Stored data
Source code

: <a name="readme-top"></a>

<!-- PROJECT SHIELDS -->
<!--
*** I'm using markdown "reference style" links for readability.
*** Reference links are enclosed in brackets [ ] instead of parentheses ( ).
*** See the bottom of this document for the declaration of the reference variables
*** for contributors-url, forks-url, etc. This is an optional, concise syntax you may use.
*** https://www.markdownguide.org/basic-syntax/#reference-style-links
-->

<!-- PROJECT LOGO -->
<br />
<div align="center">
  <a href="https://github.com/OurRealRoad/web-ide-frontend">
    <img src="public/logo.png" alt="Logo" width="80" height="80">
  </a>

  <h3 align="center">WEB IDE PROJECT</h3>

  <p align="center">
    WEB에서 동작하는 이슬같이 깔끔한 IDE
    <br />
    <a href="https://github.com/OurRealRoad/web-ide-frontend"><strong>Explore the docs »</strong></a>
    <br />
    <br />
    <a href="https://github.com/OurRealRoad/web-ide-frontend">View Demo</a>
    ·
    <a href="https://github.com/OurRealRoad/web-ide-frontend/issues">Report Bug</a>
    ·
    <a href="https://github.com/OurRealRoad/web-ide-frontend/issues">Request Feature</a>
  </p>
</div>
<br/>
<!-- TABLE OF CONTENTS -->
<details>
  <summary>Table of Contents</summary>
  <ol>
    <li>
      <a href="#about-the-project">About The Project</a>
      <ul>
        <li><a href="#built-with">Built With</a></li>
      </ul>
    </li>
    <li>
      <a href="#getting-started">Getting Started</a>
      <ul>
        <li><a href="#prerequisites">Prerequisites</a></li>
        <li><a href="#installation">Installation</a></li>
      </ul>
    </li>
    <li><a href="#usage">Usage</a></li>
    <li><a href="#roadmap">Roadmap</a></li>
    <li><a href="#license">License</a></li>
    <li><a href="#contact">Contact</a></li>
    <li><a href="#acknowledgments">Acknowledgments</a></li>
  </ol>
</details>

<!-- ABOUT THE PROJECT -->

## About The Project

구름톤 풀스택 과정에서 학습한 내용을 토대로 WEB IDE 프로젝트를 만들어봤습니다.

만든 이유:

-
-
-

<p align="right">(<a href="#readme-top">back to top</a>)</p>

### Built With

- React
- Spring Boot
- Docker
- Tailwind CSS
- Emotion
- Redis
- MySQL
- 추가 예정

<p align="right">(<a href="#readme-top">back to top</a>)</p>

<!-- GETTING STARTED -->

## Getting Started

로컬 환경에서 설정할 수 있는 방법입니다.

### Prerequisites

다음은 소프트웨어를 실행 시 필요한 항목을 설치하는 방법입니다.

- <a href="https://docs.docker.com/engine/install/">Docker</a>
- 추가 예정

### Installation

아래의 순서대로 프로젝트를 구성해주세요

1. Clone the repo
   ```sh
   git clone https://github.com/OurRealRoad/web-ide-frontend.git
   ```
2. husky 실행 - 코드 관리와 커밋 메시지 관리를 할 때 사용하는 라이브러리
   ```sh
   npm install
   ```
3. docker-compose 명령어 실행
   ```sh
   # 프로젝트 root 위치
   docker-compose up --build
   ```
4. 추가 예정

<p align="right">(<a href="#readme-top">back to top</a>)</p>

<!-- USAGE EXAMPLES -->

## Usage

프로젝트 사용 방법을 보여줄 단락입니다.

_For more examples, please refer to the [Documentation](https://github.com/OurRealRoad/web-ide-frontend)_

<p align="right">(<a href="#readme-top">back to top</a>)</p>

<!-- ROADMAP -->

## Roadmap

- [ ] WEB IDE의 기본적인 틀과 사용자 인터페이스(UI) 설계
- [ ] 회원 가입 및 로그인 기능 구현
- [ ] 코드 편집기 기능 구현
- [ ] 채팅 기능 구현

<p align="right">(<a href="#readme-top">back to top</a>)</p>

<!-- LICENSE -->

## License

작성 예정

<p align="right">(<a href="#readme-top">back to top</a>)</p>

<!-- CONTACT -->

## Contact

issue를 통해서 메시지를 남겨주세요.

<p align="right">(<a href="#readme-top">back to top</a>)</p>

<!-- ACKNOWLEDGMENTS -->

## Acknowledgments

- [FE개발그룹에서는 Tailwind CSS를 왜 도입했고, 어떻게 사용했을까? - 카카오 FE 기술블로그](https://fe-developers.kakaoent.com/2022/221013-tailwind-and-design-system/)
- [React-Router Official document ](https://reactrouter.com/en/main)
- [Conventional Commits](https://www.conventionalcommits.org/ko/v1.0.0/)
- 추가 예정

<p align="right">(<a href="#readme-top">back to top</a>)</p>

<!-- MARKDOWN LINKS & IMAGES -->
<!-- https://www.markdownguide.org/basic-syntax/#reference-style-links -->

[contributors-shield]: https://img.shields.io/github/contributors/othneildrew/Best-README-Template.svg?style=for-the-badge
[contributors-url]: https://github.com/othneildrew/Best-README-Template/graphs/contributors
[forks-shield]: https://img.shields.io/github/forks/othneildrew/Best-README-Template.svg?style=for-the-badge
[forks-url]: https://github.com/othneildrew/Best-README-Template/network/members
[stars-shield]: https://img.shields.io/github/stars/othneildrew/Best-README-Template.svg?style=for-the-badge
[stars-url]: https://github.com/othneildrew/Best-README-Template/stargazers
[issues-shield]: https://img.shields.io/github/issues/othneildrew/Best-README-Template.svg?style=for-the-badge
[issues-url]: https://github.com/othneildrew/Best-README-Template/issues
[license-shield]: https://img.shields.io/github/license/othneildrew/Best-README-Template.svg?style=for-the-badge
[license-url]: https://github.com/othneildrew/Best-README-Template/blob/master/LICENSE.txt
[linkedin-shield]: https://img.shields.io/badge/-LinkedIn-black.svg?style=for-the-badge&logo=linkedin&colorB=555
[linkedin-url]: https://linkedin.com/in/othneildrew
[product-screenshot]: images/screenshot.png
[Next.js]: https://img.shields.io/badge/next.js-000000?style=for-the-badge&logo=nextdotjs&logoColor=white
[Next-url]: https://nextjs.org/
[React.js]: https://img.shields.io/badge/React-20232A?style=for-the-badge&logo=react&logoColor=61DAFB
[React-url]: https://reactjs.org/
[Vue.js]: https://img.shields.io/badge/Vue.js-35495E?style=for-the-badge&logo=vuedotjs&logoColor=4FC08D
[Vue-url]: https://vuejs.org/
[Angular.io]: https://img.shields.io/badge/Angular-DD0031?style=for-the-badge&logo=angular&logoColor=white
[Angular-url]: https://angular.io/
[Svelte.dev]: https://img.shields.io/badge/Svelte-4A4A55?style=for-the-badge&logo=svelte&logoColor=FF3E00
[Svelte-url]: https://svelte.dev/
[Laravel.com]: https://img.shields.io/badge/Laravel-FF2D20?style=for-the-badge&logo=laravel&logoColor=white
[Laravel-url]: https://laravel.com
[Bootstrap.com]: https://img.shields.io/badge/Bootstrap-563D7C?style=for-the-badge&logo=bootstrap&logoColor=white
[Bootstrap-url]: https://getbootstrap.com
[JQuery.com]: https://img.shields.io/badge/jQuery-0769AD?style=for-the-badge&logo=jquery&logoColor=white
...
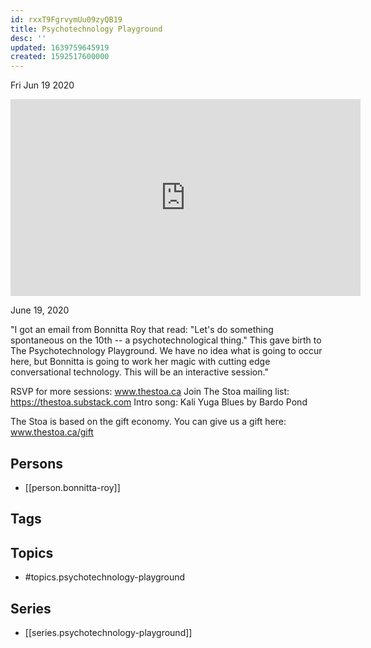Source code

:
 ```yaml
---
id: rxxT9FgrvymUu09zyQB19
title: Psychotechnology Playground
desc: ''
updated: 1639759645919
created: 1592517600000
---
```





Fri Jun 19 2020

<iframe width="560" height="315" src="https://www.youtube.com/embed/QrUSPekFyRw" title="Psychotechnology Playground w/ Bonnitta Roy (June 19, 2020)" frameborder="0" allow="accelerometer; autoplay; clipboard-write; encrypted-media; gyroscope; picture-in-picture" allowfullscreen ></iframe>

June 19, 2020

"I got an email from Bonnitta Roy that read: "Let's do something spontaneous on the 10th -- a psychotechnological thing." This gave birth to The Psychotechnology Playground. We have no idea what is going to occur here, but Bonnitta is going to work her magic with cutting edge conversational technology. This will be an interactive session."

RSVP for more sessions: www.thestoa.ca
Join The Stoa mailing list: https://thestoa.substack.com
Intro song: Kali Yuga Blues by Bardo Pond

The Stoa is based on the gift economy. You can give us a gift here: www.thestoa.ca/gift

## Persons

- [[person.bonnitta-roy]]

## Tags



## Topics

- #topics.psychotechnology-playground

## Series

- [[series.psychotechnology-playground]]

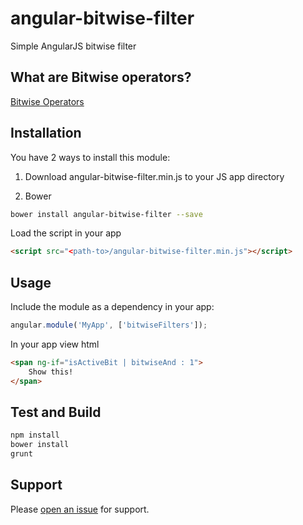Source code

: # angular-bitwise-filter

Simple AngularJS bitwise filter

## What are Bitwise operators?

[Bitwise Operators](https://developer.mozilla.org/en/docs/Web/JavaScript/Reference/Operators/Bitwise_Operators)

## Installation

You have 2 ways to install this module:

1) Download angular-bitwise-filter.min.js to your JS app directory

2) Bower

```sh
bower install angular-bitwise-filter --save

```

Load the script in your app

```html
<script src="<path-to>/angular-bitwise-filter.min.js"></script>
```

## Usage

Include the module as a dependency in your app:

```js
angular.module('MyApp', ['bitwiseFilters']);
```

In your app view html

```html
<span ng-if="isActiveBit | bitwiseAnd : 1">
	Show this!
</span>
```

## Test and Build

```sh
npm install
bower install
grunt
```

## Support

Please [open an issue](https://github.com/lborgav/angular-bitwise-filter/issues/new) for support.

**Assignment**: Your reply should consist of one number: how many lines in the entries contain the string "Laravel".

**Solution to the exercise**: 2